Vision Transformer Off-the-Shelf: A Surprising Baseline for Few-Shot Class-Agnostic Counting
Zhicheng Wang, Liwen Xiao, Zhiguo Cao, Hao Lu
TL;DR
CACViT reframes Class-Agnostic Counting (CAC) as an extract-and-match task within a single Vision Transformer. By concatenating query and exemplar tokens, the plain ViT performs both feature extraction and matching via self-attention, augmented with aspect-ratio-aware scale embedding and magnitude embedding to preserve scale and order-of-magnitude information. The approach achieves state-of-the-art results on FSC147 and demonstrates robust cross-dataset generalization to CARPK, validated through extensive ablations. Overall, CACViT provides a concise, strong baseline that leverages ViT for CAC with minimal task-specific engineering and improved generalization potential.
Abstract
Class-agnostic counting (CAC) aims to count objects of interest from a query image given few exemplars. This task is typically addressed by extracting the features of query image and exemplars respectively and then matching their feature similarity, leading to an extract-then-match paradigm.

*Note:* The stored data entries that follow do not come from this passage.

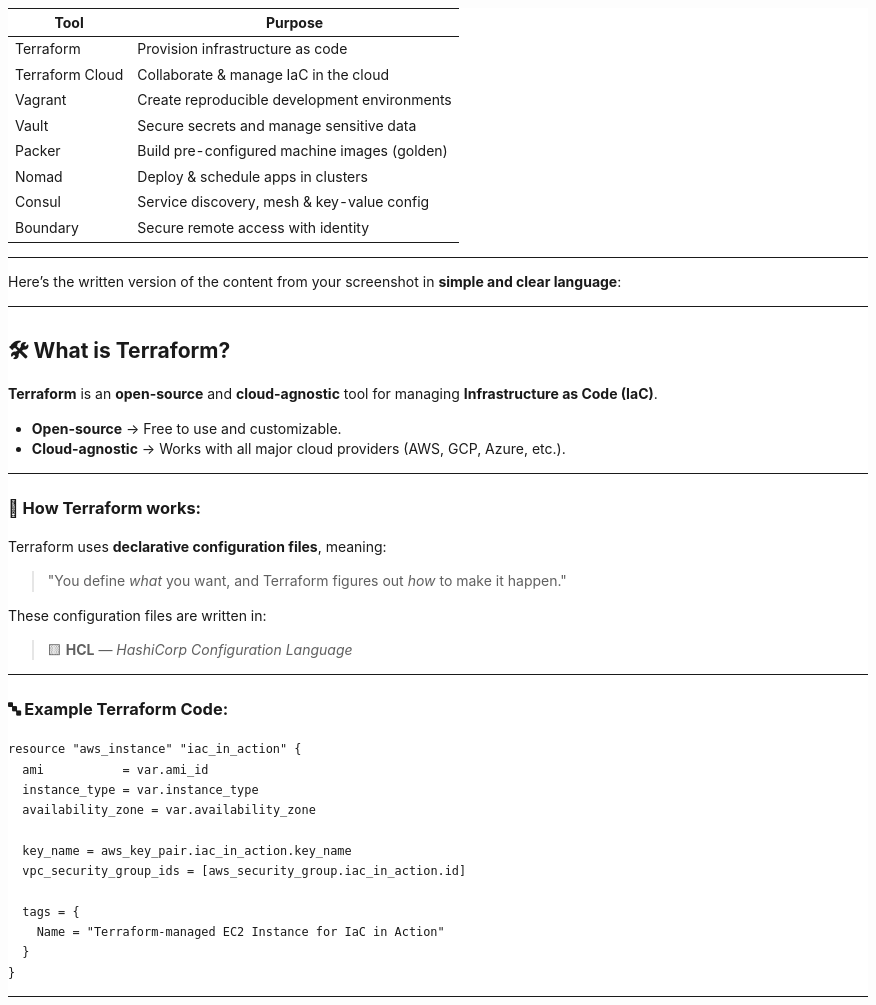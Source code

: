 | Tool            | Purpose                                      |
| --------------- | -------------------------------------------- |
| Terraform       | Provision infrastructure as code             |
| Terraform Cloud | Collaborate & manage IaC in the cloud        |
| Vagrant         | Create reproducible development environments |
| Vault           | Secure secrets and manage sensitive data     |
| Packer          | Build pre-configured machine images (golden) |
| Nomad           | Deploy & schedule apps in clusters           |
| Consul          | Service discovery, mesh & key-value config   |
| Boundary        | Secure remote access with identity           |

---
Here’s the written version of the content from your screenshot in **simple and clear language**:

---

## 🛠️ What is Terraform?

**Terraform** is an **open-source** and **cloud-agnostic** tool for managing **Infrastructure as Code (IaC)**.

* **Open-source** → Free to use and customizable.
* **Cloud-agnostic** → Works with all major cloud providers (AWS, GCP, Azure, etc.).

---

### 📄 How Terraform works:

Terraform uses **declarative configuration files**, meaning:

> "You define *what* you want, and Terraform figures out *how* to make it happen."

These configuration files are written in:

> 🟨 **HCL** — *HashiCorp Configuration Language*

---

### 🔤 Example Terraform Code:

```hcl
resource "aws_instance" "iac_in_action" {
  ami           = var.ami_id
  instance_type = var.instance_type
  availability_zone = var.availability_zone

  key_name = aws_key_pair.iac_in_action.key_name
  vpc_security_group_ids = [aws_security_group.iac_in_action.id]

  tags = {
    Name = "Terraform-managed EC2 Instance for IaC in Action"
  }
}
```

---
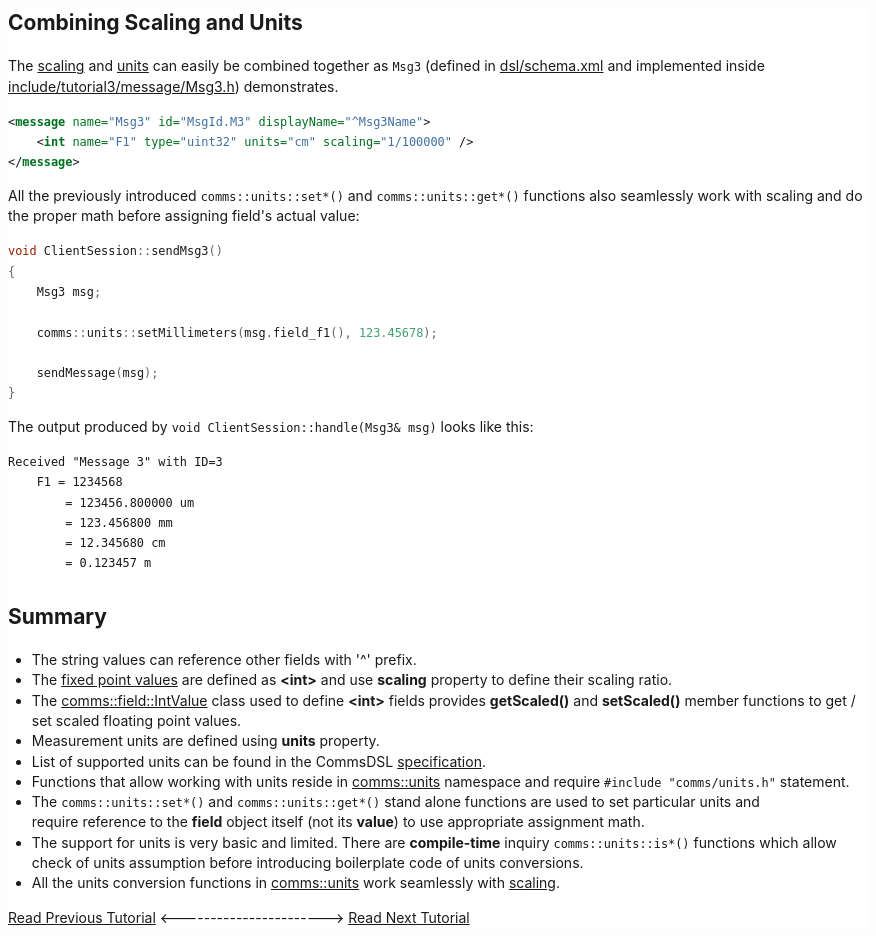## Combining Scaling and Units
The [scaling](#scaling) and [units](#units) can easily be combined together as
`Msg3` (defined in [dsl/schema.xml](dsl/schema.xml) 
and implemented inside [include/tutorial3/message/Msg3.h](include/tutorial3/message/Msg3.h)) demonstrates.
```xml
<message name="Msg3" id="MsgId.M3" displayName="^Msg3Name">
    <int name="F1" type="uint32" units="cm" scaling="1/100000" />
</message>
```
All the previously introduced `comms::units::set*()` and `comms::units::get*()` functions also seamlessly 
work with scaling and do the proper math before assigning field's actual value:
```cpp
void ClientSession::sendMsg3()
{
    Msg3 msg;

    comms::units::setMillimeters(msg.field_f1(), 123.45678);

    sendMessage(msg);
}
```
The output produced by `void ClientSession::handle(Msg3& msg)` looks like this:
```
Received "Message 3" with ID=3
    F1 = 1234568
        = 123456.800000 um
        = 123.456800 mm
        = 12.345680 cm
        = 0.123457 m
```

## Summary

- The string values can reference other fields with '^' prefix.
- The [fixed point values](https://en.wikipedia.org/wiki/Fixed-point_arithmetic) are defined as **&lt;int&gt;** and 
  use **scaling** property to define their scaling ratio.
- The [comms::field::IntValue](https://commschamp.github.io/comms_doc/classcomms_1_1field_1_1IntValue.html) class
  used to define **&lt;int&gt;** fields provides **getScaled()** and **setScaled()** member functions to get / set
  scaled floating point values.
- Measurement units are defined using **units** property.
- List of supported units can be found in the CommsDSL [specification](https://commschamp.github.io/commsdsl_spec/#appendix-units).
- Functions that allow working with units reside in [comms::units](https://commschamp.github.io/comms_doc/namespacecomms_1_1units.html)
  namespace and require `#include "comms/units.h"` statement.
- The `comms::units::set*()` and `comms::units::get*()` stand alone functions are used to set particular units and  
  require reference to the **field** object itself (not its **value**) to use appropriate assignment math.
- The support for units is very basic and limited. There are **compile-time** inquiry `comms::units::is*()` functions
  which allow check of units assumption before introducing boilerplate code of units conversions.
- All the units conversion functions in [comms::units](https://commschamp.github.io/comms_doc/namespacecomms_1_1units.html) 
  work seamlessly with [scaling](#scaling).

[Read Previous Tutorial](../tutorial2) &lt;-----------------------&gt; [Read Next Tutorial](../tutorial4)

In this work, we show that CAC can be simplified in an extract-and-match manner, particularly using a vision transformer (ViT) where feature extraction and similarity matching are executed simultaneously within the self-attention. We reveal the rationale of such simplification from a decoupled view of the self-attention. The resulting model, termed CACViT, simplifies the CAC pipeline into a single pretrained plain ViT. Further, to compensate the loss of the scale and the order-of-magnitude information due to resizing and normalization in plain ViT, we present two effective strategies for scale and magnitude embedding. Extensive experiments on the FSC147 and the CARPK datasets show that CACViT significantly outperforms state-of-the art CAC approaches in both effectiveness (23.60% error reduction) and generalization, which suggests CACViT provides a concise and strong baseline for CAC. Code will be available.